Chapter Twenty-Nine
Chapter Twenty-Nine
Vault
ANNABELL HASN'T BEEN in my hospital room at all for the last week that I've been in here. Valor, Chrome, and everyone but Bell, Tank, Slim, and Playboy have been here every single day. I don't know why she's not here and obviously pushing me away. Well, I guess it has to do with the guilt she feels that I was shot and how she feels about this entire situation resting on her shoulders because of her ties to Dominic. What she fails to see is that we were going after Dominic before she moved down here. We would've come head-to-head with him at some point and there's nothing Annabell could've done to stop it. I don't know why she wants to take this on her shoulders so bad, but that's who she is.

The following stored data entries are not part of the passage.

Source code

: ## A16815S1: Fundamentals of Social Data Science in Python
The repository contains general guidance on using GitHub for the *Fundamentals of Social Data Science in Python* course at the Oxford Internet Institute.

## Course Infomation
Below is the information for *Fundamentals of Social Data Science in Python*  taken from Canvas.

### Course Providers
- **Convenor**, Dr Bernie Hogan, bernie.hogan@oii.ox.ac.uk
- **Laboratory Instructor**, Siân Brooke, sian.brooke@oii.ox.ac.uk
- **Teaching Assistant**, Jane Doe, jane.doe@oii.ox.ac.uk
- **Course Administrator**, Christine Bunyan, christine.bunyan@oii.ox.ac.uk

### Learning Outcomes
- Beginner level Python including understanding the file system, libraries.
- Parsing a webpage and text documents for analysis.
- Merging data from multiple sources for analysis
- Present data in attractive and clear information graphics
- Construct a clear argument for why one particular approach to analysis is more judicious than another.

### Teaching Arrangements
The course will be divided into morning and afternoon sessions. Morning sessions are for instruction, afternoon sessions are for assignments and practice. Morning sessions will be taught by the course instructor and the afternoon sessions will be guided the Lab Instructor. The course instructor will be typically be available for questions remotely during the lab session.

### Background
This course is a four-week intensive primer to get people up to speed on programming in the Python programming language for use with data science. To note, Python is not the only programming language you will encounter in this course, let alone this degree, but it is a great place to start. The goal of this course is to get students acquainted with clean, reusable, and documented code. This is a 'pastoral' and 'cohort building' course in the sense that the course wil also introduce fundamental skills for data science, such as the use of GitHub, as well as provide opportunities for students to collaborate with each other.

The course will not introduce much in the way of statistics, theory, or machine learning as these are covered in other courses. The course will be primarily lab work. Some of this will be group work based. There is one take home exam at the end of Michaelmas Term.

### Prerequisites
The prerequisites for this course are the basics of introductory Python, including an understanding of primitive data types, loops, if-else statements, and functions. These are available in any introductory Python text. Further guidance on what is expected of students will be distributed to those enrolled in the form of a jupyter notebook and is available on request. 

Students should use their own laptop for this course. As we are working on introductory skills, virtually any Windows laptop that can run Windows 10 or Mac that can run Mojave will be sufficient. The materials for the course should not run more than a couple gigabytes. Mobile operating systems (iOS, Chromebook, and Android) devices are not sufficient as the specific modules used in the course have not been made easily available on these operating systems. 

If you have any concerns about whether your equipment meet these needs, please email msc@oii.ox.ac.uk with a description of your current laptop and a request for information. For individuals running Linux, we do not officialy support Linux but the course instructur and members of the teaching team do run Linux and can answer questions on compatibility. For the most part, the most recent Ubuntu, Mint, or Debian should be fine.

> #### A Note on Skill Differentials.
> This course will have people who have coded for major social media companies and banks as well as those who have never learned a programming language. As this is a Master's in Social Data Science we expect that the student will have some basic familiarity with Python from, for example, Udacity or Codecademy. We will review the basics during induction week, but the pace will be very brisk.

Today I'm getting the fuck out of here and Valor is with me in the room when Red walks in. He hasn't really been around this week either. I've had them riding out making sure no one else is selling that shit Dominic was pushing around Pine View and that we won't have any backlash from taking out Dominic and the other two fuckers. Red has been leading the men out searching for them and I know that's more important to him right now because he hates hospitals as most of us do. Red doesn't just hate them though. He loathes them and goes out of his way to avoid being in one as often as he can.
"Vault, I forgot all about this with everythin' goin' on over the last few days. Annabell gave me this for you," Red says, walking up to the bed and pulling out paper from his cut.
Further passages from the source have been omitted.